-- YOUR TASK --
Please copy out every line in the entries that includes the word "embed".

*** Opening DATASET CONTENT ***

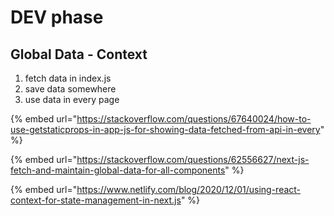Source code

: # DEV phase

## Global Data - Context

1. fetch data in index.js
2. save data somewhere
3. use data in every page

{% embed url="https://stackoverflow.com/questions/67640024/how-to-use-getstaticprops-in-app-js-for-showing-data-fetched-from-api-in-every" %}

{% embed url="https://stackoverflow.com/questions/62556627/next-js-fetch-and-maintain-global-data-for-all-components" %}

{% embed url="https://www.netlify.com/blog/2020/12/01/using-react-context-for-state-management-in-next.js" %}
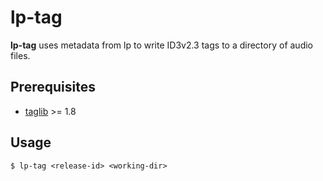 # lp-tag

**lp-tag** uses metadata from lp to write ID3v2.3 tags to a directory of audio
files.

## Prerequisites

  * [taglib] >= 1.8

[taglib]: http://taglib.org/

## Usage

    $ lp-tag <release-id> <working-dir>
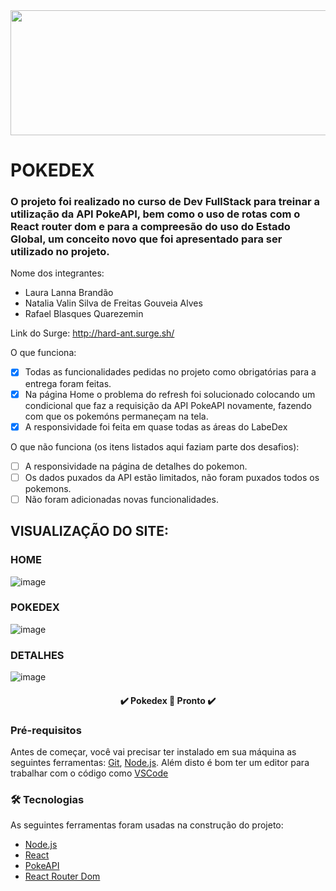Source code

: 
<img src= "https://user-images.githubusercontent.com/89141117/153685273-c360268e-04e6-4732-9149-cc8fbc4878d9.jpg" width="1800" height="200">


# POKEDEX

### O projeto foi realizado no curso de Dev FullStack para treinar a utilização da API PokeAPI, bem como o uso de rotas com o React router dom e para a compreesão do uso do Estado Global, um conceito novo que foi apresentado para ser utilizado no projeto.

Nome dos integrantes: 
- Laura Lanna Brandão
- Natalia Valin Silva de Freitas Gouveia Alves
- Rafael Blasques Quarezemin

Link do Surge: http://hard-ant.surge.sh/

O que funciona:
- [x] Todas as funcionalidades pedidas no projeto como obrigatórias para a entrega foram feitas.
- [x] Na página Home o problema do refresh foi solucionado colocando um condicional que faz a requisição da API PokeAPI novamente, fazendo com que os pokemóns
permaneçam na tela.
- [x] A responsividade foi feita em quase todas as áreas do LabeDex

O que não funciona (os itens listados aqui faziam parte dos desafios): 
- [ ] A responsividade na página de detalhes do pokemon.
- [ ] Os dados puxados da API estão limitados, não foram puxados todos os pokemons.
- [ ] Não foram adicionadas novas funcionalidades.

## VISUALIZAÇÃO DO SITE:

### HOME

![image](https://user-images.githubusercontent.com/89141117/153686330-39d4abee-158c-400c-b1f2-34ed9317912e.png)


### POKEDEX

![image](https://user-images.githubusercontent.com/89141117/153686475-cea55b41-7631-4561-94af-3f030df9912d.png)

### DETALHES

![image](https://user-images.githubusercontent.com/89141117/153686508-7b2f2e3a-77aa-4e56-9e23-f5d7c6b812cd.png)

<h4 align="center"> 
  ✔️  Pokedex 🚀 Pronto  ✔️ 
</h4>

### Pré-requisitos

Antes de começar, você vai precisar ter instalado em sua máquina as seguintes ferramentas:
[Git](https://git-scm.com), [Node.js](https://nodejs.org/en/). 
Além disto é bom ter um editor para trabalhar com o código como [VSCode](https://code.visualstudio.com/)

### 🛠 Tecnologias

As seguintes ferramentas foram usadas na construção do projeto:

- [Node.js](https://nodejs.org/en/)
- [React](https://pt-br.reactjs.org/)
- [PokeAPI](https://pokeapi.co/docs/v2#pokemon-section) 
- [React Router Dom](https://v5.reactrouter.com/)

*** Closing DATASET CONTENT ***

-- YOUR RESPONSE --
{% embed url="https://stackoverflow.com/questions/67640024/how-to-use-getstaticprops-in-app-js-for-showing-data-fetched-from-api-in-every" %}
{% embed url="https://stackoverflow.com/questions/62556627/next-js-fetch-and-maintain-global-data-for-all-components" %}
{% embed url="https://www.netlify.com/blog/2020/12/01/using-react-context-for-state-management-in-next.js" %}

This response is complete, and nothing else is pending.